→ REQUIREMENT
Find the line with "fueran distintos. El" and the line with "de 32 GiB. Todos" in the entries below; output exactly those two lines, every line between them, and no others.

────

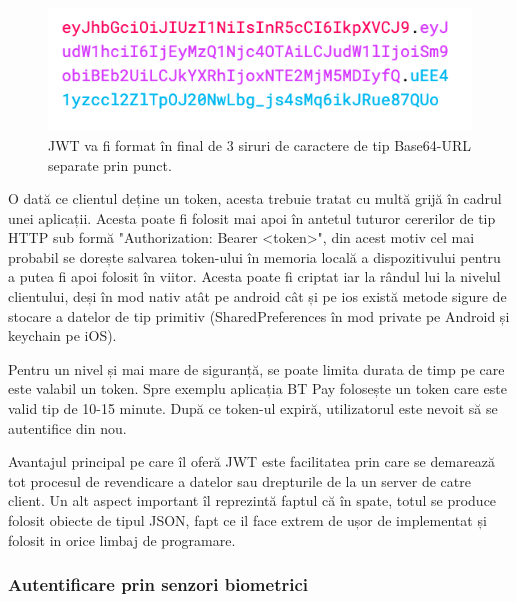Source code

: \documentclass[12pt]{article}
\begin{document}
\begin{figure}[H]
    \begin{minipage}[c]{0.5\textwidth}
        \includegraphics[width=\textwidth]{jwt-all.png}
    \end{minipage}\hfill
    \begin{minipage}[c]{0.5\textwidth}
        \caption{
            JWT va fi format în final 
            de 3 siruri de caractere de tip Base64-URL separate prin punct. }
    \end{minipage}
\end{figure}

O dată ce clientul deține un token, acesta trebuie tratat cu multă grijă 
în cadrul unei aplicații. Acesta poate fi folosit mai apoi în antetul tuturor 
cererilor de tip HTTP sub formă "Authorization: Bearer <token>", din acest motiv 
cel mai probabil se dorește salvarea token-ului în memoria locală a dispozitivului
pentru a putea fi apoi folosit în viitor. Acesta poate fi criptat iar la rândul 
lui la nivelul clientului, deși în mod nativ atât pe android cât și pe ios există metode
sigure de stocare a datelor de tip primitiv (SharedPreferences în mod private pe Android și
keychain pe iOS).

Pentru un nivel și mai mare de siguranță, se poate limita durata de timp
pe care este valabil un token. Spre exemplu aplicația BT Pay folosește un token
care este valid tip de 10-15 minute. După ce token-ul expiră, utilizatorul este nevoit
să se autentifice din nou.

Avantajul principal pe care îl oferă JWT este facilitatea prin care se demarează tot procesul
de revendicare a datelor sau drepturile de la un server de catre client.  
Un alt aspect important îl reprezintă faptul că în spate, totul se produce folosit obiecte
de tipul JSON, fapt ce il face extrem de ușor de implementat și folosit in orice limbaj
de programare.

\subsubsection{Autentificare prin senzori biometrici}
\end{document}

────

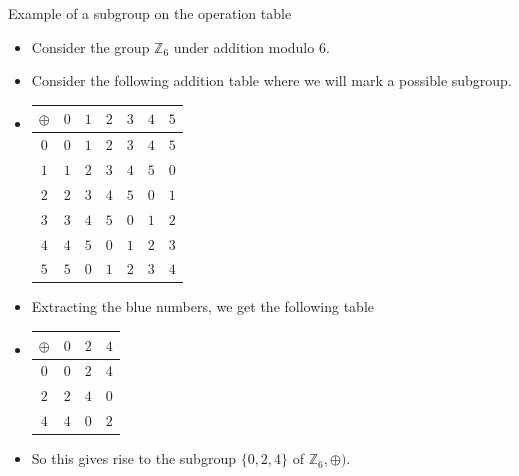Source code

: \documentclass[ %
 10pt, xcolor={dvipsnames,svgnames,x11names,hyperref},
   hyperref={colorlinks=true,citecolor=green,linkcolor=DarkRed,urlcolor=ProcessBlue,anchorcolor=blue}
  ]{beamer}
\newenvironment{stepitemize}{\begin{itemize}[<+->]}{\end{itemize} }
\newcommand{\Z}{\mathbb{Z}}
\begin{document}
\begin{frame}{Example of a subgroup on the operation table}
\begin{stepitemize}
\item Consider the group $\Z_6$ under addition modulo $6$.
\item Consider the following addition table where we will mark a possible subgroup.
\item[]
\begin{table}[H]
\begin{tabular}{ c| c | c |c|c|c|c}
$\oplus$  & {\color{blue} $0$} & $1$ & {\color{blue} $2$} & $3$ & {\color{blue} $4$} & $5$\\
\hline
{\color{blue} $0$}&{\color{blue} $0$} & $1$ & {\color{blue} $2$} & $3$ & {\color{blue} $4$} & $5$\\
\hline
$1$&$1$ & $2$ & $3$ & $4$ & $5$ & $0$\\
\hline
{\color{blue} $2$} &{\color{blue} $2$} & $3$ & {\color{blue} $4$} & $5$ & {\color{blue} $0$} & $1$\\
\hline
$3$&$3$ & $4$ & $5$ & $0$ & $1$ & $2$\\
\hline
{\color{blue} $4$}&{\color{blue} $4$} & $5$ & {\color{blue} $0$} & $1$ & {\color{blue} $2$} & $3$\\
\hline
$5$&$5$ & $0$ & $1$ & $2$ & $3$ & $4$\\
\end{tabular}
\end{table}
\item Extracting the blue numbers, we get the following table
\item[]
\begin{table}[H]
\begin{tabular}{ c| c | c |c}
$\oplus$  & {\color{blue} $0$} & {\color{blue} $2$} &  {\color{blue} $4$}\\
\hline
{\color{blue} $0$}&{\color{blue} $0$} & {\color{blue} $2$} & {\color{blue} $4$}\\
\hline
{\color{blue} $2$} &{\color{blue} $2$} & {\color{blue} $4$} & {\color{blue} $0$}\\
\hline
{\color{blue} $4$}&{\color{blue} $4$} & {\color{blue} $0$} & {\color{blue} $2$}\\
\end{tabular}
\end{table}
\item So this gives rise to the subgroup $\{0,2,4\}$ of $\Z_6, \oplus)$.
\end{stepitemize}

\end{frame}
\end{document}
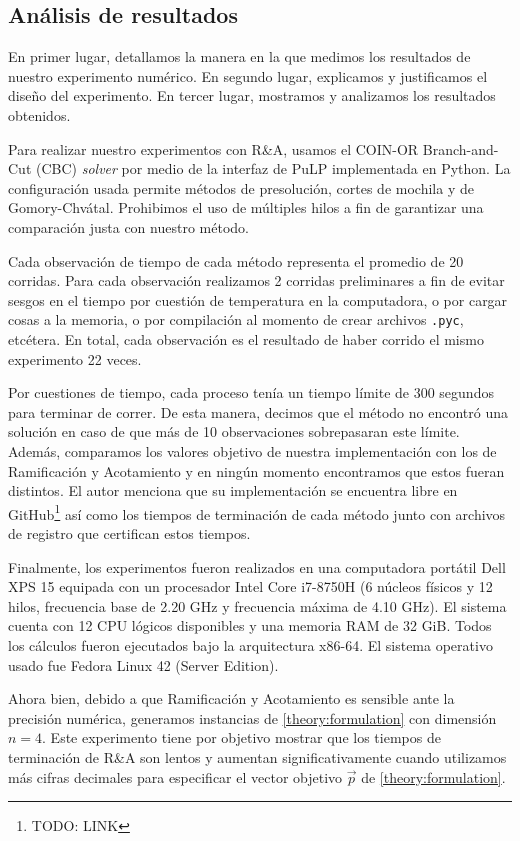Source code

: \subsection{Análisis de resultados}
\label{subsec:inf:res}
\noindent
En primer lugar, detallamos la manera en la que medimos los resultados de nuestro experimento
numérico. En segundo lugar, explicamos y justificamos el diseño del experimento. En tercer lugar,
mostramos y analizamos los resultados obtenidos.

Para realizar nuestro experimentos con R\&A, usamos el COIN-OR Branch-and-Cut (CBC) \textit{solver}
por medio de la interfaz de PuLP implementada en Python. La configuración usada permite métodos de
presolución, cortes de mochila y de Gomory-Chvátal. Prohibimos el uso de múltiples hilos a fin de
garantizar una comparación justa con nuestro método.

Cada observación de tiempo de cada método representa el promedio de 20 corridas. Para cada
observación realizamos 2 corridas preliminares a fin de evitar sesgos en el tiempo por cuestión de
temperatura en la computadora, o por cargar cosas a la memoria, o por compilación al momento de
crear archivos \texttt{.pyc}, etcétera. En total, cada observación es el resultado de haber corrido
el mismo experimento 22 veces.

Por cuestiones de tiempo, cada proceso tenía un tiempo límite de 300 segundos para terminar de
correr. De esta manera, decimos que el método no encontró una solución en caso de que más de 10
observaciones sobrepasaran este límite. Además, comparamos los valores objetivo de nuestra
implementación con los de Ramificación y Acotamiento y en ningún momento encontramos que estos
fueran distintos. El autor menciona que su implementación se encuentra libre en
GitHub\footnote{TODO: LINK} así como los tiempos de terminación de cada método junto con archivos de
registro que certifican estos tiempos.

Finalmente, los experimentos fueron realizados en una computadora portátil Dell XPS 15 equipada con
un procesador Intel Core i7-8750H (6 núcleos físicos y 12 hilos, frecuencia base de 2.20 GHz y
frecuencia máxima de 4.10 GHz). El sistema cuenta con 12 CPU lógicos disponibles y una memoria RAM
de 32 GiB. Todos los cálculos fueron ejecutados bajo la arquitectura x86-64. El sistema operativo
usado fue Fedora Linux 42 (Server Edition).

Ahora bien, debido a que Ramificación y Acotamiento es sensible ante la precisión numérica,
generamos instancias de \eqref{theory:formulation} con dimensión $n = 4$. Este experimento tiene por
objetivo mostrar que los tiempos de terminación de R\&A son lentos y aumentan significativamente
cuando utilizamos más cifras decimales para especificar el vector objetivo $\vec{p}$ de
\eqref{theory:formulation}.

────

→ TASK SOLUTION
fueran distintos. El autor menciona que su implementación se encuentra libre en
GitHub\footnote{TODO: LINK} así como los tiempos de terminación de cada método junto con archivos de
registro que certifican estos tiempos.

Finalmente, los experimentos fueron realizados en una computadora portátil Dell XPS 15 equipada con
un procesador Intel Core i7-8750H (6 núcleos físicos y 12 hilos, frecuencia base de 2.20 GHz y
frecuencia máxima de 4.10 GHz). El sistema cuenta con 12 CPU lógicos disponibles y una memoria RAM
de 32 GiB. Todos los cálculos fueron ejecutados bajo la arquitectura x86-64. El sistema operativo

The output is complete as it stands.